* TASK BRIEF *
Everything in the records below should be set down again, word for word.

* MATERIALS PROVIDED *
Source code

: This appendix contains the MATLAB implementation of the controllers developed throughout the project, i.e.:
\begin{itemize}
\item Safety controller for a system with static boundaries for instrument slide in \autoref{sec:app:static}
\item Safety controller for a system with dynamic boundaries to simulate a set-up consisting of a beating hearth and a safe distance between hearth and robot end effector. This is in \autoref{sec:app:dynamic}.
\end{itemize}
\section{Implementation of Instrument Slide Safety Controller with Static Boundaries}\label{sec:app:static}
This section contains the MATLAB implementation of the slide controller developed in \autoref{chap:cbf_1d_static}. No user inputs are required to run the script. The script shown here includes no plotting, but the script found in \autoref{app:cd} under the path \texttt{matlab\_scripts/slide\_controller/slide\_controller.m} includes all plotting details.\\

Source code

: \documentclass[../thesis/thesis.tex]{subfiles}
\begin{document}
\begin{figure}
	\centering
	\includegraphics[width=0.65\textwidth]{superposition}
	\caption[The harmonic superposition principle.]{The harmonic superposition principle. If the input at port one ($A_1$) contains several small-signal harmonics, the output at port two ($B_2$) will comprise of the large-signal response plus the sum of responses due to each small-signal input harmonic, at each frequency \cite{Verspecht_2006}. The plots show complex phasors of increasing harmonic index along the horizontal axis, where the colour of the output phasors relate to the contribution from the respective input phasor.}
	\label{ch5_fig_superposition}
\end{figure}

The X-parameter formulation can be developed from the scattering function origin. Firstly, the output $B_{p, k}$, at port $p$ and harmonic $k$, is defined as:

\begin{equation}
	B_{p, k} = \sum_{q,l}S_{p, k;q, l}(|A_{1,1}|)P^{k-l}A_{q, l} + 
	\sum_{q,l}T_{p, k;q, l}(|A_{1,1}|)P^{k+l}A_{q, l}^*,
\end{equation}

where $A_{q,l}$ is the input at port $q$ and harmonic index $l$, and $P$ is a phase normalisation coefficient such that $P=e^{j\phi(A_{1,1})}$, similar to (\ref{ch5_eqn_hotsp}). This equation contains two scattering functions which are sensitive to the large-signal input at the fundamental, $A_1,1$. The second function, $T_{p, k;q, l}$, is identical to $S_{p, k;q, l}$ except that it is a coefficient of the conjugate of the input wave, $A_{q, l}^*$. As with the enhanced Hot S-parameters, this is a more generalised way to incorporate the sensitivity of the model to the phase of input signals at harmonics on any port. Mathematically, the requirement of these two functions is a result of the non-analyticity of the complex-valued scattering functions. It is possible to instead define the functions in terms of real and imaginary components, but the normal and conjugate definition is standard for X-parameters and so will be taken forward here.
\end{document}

* SOLUTION TO THE EXERCISE *
Source code

: This appendix contains the MATLAB implementation of the controllers developed throughout the project, i.e.:
\begin{itemize}
\item Safety controller for a system with static boundaries for instrument slide in \autoref{sec:app:static}
\item Safety controller for a system with dynamic boundaries to simulate a set-up consisting of a beating hearth and a safe distance between hearth and robot end effector. This is in \autoref{sec:app:dynamic}.
\end{itemize}
\section{Implementation of Instrument Slide Safety Controller with Static Boundaries}\label{sec:app:static}
This section contains the MATLAB implementation of the slide controller developed in \autoref{chap:cbf_1d_static}. No user inputs are required to run the script. The script shown here includes no plotting, but the script found in \autoref{app:cd} under the path \texttt{matlab\_scripts/slide\_controller/slide\_controller.m} includes all plotting details.\\

Source code

: \documentclass[../thesis/thesis.tex]{subfiles}
\begin{document}
\begin{figure}
	\centering
	\includegraphics[width=0.65\textwidth]{superposition}
	\caption[The harmonic superposition principle.]{The harmonic superposition principle. If the input at port one ($A_1$) contains several small-signal harmonics, the output at port two ($B_2$) will comprise of the large-signal response plus the sum of responses due to each small-signal input harmonic, at each frequency \cite{Verspecht_2006}. The plots show complex phasors of increasing harmonic index along the horizontal axis, where the colour of the output phasors relate to the contribution from the respective input phasor.}
	\label{ch5_fig_superposition}
\end{figure}

The X-parameter formulation can be developed from the scattering function origin. Firstly, the output $B_{p, k}$, at port $p$ and harmonic $k$, is defined as:

\begin{equation}
	B_{p, k} = \sum_{q,l}S_{p, k;q, l}(|A_{1,1}|)P^{k-l}A_{q, l} + 
	\sum_{q,l}T_{p, k;q, l}(|A_{1,1}|)P^{k+l}A_{q, l}^*,
\end{equation}

where $A_{q,l}$ is the input at port $q$ and harmonic index $l$, and $P$ is a phase normalisation coefficient such that $P=e^{j\phi(A_{1,1})}$, similar to (\ref{ch5_eqn_hotsp}). This equation contains two scattering functions which are sensitive to the large-signal input at the fundamental, $A_1,1$. The second function, $T_{p, k;q, l}$, is identical to $S_{p, k;q, l}$ except that it is a coefficient of the conjugate of the input wave, $A_{q, l}^*$. As with the enhanced Hot S-parameters, this is a more generalised way to incorporate the sensitivity of the model to the phase of input signals at harmonics on any port. Mathematically, the requirement of these two functions is a result of the non-analyticity of the complex-valued scattering functions. It is possible to instead define the functions in terms of real and imaginary components, but the normal and conjugate definition is standard for X-parameters and so will be taken forward here.
\end{document}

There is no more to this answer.